E la filmografia di Wiseman sembra riflettere dei blocchi, un alternarsi di tipologie diverse così come, ultimamente un continuo saltare tra Stati Uniti ed Europa. Con In Jackson Heights siamo negli Stati Uniti, ma siamo nel mondo, o in un suo concentrato, di etnie, di lingue, culture e religioni, come può esserlo il parco tematico di The World - Shijie di Jia Zhangke. La filmografia di Wiseman è uno schema ripetitivo, ma ogni film sembra alimentarsi, portare avanti discorsi, dai film precedenti. Ci sono i titoli sullo spettacolo, che tornano in In Jackson Heights nelle scuole di danza del ventre. Ci sono i film che ci catapultano in ambienti come quello universitario di At Berkley, multiculturale come quello di Jackson Heights. Wiseman coglie e riesce a mettere a nudo, in ogni posto che è oggetto del suo lavoro, i meccanismi che regolano il suo funzionamento, di solito rivolto a istituzioni, enti, organizzazioni. In questa sua ultima opera, il regista allarga il suo campo d’azione da un palazzo a un intero rione, a una grande comunità. I meccanismi sono sempre enucleati, ma sono tanti e cambiano da un’etnia all’altra, così come quelli che si creano nei processi di integrazione reciproca, pur parziale. Ancora non è la prima volta che Wiseman svolge un compito del genere, nelle continue reiterazioni dell’oggetto del suo cinema. Lo ha già fatto con Belfast, Maine e Aspen.Quello che coglie il grande documentarista non è una convivenza pacifica, semmai una coesistenza tra le varie comunità che si ignorano reciprocamente e vanno avanti a condurre le proprie attività nel totale disinteresse in merito ai propri vicini. Non deve quindi stupire se le associazioni LGTB manifestino a due passi dai centri islamici. Quello che emerge è la tolleranza reciproca delle varie comunità che compongono la macrocomunità di Jackson Heights. E ci sono comunque assemblee, momenti di aggregazione, aiuti tra migranti, riunioni di nonne, assemblee sindacali di categorie come i tassisti, i meeting di vari gruppi.

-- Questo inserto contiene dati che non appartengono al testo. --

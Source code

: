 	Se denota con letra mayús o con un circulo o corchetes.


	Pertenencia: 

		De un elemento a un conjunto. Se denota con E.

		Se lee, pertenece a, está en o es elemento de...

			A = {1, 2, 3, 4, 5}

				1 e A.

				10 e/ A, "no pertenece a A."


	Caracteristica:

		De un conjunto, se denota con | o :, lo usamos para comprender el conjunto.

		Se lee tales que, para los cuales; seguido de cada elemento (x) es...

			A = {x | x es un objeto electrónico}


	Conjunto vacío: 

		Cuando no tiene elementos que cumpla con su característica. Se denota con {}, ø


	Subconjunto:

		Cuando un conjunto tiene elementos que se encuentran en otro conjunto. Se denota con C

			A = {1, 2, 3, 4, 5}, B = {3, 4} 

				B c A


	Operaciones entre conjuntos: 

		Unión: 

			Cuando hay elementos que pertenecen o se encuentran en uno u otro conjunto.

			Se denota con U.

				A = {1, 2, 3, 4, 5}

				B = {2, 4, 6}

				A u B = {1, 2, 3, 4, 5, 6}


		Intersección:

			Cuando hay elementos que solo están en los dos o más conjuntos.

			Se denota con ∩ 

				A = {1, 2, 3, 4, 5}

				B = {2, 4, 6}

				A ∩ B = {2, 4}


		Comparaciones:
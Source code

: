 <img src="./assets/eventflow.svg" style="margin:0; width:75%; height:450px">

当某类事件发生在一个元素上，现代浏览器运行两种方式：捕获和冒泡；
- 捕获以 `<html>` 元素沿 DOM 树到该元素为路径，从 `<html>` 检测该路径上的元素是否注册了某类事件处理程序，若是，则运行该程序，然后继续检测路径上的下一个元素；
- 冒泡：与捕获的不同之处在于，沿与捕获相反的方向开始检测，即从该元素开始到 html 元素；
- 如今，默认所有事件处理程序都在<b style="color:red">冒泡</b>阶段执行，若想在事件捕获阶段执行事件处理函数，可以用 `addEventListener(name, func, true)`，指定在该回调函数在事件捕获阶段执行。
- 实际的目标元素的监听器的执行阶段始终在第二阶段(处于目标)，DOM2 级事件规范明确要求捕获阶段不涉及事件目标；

Non un inno al melting pot quindi, totalmente fuori dalle corde di Wiseman così come una denuncia di un eventuale degrado. Wiseman sa cogliere la complessità dei fenomeni, senza mai semplificarli o ridurli a schemi.
Eppure i nodi vengono al pettine e nella lunga ricognizione di Wiseman emergono, come sempre, attriti, contrasti, conflitti. Che non sono interetnici ma riguardano il contrasto alla lunga mano degli immobiliaristi sul quartiere, che vorrebbero, tramite stratagemmi e sotterfugi, impossessarsi a basso prezzo degli edifici per trasformare una zona popolare in una residenziale e chic. La popolazione fa fronte comune rispetto a questa ventilata minaccia, riunendosi in assemblee, e trovando così la coesione della comunità in stato di necessità. Il conflitto tra ritagliarsi in una nicchia mantenendo le proprie tradizioni e l’aderire all’american way of life si scioglie di fronte a questa resistenza, in definitiva, contro l’omologazione dei luoghi. Ma ancora Wiseman non fa un film di denuncia sui fenomeni di gentrification. Si limita a osservare il movimento, il fermento della popolazione. Non sappiamo, e il dubbio rimane, se le assemblee siano condotte da reali attivisti o da imbonitori complottasti e dietrologi. Non lo sappiamo e Wiseman non fa nulla per dircelo, lontano anni luce com’è da ogni forma di didascalismo.